Bouldered for a bit less than 2 hours with a focus on powerful moves. Next time I'll try to get some video to review.
Since I combined limit bouldering and a bodyweight circuit on 5-7-16 I decided to do that again and see how I feel afterwards. Actually rested 4min between sets 2 and 3 with the goal being to improve recovery and maintain rep count.

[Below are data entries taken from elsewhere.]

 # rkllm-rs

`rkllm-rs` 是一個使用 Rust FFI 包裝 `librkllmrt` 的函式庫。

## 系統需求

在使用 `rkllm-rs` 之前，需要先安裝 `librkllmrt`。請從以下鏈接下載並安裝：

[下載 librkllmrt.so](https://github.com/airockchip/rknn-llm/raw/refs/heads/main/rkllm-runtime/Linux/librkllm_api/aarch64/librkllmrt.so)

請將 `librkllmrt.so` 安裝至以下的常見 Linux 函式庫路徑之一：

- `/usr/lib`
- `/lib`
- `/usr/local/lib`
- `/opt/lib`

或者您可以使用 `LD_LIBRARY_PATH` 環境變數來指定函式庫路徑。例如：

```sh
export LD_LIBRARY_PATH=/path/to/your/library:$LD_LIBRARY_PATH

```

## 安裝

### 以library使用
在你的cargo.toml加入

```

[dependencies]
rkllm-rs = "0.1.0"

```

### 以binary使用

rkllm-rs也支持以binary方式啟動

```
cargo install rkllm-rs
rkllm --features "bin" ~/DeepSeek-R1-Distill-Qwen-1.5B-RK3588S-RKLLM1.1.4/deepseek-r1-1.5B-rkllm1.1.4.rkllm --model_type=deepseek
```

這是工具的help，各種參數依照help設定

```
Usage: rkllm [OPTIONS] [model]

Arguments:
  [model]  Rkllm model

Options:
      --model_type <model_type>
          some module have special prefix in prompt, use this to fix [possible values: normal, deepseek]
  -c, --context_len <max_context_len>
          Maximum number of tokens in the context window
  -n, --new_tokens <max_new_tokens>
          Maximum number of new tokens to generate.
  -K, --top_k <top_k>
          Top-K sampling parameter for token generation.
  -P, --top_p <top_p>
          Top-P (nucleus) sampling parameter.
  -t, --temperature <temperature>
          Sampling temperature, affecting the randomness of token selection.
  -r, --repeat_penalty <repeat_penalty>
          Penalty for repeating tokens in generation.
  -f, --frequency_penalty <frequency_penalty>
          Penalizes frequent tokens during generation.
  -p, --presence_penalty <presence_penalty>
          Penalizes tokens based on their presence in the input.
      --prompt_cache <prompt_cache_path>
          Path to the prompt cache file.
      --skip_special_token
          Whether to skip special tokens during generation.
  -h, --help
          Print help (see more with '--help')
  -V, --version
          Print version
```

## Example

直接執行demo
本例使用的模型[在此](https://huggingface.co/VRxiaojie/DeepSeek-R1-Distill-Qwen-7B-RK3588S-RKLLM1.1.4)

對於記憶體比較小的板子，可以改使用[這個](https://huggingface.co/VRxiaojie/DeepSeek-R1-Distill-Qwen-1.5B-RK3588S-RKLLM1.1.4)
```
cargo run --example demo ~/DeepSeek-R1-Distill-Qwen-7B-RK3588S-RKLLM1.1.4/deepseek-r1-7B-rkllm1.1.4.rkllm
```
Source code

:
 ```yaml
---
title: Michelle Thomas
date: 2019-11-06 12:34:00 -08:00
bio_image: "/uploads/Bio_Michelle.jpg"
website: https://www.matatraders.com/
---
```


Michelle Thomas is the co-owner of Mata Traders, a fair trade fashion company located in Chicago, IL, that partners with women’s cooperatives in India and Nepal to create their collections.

Pull-ups | Planks | Dips | Squats | Chin-ups | Jumping jacks | Push-ups |
---|---|---|---|---|---|---|
7 | 60 | 7 | 15 | 7 | 50 | 11 |
Rest for 60 seconds | ||||||
7 | 60 | 7 | 15 | 7 | 50 | 11 |
Rest for 60 seconds | ||||||
6 | 60 | 7 | 15 | 4 | 50 | 7 |
Update on 5-20-16
Slept poorly the night of 5-19-16 and felt very tired and sore on 5-20-16. I assume the culprit was the combination of poor sleep and the bodyweight circuit that I pushed to failure on almost every exercise in the 3rd set.
Questions and areas for improvement
- If combining bouldering and bodyweight circuits in one day, take a longer rest and eat food in between the activities.
- Reduce the rep count on the bodyweight circuits to prevent failure to complete exercises.
- My shoulders felt especially sore the next day: be careful and double check form of shoulder intense exercises. On 5-21-16, my shoulders felt much better so it may have been mostly muscle soreness.